Moochelle for prison in 2016.
Their fashions are timeless and have no boob-belts.
I’ll drink to that!!!
It it is merely a popularity contest wherein you vote for the person who you like and who will give you stuff.
Not only has this resulted in more and more idiotic, drooling-fool Senators like McCain, Lautenberg, Reid, etc. who literally have no idea what the hell they are voting on and are on every known geriatric mind-altering drug, + Viagra, but now, a rich guy can buy the election. You get Boxer and Feinstein, you get Collins and Axe-Face Snow, all of whose hubbies have made $100s of millions while the wives were saying and doing stupid crap in DC and getting their hair done. (Still not as much as Mr. Pelosi, though.)
The other thing the 17th does isfurther weaken and marginalize states' rights.
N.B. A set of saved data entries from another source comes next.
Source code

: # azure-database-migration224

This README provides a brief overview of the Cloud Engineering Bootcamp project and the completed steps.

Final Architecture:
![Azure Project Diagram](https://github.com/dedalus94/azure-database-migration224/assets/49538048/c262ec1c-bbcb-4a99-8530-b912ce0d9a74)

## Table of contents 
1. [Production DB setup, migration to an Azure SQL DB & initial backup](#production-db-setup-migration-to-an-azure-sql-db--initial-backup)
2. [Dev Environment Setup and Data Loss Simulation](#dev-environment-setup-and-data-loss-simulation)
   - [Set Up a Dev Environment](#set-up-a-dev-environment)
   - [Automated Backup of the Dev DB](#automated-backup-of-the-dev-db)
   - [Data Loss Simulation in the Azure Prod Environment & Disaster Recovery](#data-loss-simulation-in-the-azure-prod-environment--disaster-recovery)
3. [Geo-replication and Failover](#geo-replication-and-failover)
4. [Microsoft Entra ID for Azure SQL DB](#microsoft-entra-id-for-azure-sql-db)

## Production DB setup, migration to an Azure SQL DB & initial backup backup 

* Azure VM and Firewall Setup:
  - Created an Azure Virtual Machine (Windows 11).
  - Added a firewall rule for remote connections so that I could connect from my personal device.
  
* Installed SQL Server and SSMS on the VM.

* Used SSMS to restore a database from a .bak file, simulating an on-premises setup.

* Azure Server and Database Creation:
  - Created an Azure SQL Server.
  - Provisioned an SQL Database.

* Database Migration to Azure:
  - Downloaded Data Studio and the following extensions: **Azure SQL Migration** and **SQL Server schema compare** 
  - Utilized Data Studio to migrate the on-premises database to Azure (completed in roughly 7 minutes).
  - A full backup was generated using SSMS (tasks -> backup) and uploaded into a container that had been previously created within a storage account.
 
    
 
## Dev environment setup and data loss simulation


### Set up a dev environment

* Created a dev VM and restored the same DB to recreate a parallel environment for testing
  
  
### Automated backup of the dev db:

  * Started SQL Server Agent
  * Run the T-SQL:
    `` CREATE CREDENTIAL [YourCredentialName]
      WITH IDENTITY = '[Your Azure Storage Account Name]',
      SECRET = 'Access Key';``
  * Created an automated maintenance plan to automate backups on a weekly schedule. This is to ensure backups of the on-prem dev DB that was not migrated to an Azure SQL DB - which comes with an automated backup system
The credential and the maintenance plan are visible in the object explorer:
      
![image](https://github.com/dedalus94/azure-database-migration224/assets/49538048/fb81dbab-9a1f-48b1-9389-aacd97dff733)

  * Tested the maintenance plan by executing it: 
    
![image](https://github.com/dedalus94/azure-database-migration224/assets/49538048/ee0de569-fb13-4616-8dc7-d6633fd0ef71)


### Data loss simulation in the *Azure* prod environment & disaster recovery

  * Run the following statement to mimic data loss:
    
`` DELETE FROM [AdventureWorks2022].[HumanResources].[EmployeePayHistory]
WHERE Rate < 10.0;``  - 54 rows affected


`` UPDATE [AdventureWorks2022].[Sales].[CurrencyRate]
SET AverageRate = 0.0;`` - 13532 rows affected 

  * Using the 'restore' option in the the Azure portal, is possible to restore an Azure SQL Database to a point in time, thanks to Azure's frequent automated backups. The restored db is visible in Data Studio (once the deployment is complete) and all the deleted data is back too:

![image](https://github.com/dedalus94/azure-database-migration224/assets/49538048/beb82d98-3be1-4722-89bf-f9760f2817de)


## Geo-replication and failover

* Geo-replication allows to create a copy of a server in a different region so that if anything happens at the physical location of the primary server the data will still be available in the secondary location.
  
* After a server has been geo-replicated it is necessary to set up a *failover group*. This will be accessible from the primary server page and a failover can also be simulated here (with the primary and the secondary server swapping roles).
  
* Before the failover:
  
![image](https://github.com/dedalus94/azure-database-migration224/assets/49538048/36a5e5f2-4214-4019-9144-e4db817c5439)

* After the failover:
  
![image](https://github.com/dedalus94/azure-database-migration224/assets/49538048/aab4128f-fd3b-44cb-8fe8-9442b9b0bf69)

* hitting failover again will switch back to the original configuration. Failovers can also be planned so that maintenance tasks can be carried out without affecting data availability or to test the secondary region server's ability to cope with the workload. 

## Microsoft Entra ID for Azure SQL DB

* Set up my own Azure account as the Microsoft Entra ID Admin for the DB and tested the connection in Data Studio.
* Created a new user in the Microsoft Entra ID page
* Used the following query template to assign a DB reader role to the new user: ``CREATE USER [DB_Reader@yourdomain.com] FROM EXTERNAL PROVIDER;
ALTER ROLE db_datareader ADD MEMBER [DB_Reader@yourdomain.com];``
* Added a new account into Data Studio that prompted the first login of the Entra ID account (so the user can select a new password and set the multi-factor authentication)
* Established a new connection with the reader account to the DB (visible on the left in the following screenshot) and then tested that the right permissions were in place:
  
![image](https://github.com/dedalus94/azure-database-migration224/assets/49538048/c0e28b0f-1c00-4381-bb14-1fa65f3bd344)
State legislators, for all their faults, are closer to the sheeple than Congress and gave us the great senators of history, not this bunch of superannuated and very very crooked dingbats we have now.
Repeal the damn 17th Amendment. Ir was a mistake. Like Prohibition.
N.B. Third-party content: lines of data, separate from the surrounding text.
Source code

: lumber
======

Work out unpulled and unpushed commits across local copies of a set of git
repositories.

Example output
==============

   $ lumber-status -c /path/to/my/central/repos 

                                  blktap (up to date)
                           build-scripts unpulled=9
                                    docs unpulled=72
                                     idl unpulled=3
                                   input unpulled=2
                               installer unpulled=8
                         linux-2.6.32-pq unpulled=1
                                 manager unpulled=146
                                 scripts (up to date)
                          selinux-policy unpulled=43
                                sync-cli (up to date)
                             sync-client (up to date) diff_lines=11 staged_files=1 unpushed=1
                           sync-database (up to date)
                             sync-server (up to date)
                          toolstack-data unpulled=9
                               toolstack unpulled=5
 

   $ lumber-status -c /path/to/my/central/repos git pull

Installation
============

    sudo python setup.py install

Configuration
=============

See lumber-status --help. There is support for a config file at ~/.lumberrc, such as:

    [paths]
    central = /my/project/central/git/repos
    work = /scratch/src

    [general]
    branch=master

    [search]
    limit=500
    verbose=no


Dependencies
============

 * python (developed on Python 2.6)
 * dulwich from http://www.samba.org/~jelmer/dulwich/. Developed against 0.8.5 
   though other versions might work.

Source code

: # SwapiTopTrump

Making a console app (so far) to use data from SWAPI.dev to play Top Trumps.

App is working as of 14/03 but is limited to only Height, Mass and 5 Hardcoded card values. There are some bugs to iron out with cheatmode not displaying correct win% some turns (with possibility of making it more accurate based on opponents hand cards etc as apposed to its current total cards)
The only problem with that is that legislatures would have never selected a conservative Senator for the last 50 years. We have had a few conservative Senators elected. If state legislatures picked, we wouldn't have anyone to the left of Lincoln Chafeee, even in the most Republican-dominated states.
Nick, WTSHTF, State Legislators are replaced fast. The Republican States will put in Republicans because if they don't, they will not win their short term elections.
What the FFs did was put the Senate closer to popular control, not farther away, at the same time, tying them closer to the fortunes of their state.
The pendulum has swung too far in the federal direction. We need tough Governors to whom the "n" word (nullification) is in daily use.
I agree that that’s what the Founders wanted. But in today’s world, the only chance a conservative ever has to get in to office is by popular vote. Political people never want to put anything close to a conservative in office. Yes, Republican legislatures would pick Republican Senators, but people like Lincoln Chafee and Arnold Schwarzenegger. If we had legislatures that picked Senators, gay marriage would probably have been legal in all 50 states 15 years ago.
Hare-brained idea!
As a resident of Massachusetts, I am thankful for the opportunity to vote for a RINO senator two weeks from now in the special election to replace the French-looking senior senator. I consider myself superior to the Massholes of the Great and General Court in every way, including evaluation of senatorial candidates. I have zero respect for the Commonwealth's rights as a state. I care only about my rights as an American.
The polls are close. Should my congresscritter, Ed Malarkey, remain my critter (lose his Senate bid), it will be an embarrassment for Obama and the 'Rat party, even if a negligible victory for conservatism. Whatever. One more R in the Senate can't hurt.
The real way to fix the problems with popular election (for all offices, not just Senator) is to limit the franchise to tax payers. No welfare recipients! No EBTers! Filter out the 47%.
As soon as my Obamaphone recharges, you'll get an earful from me, Buster!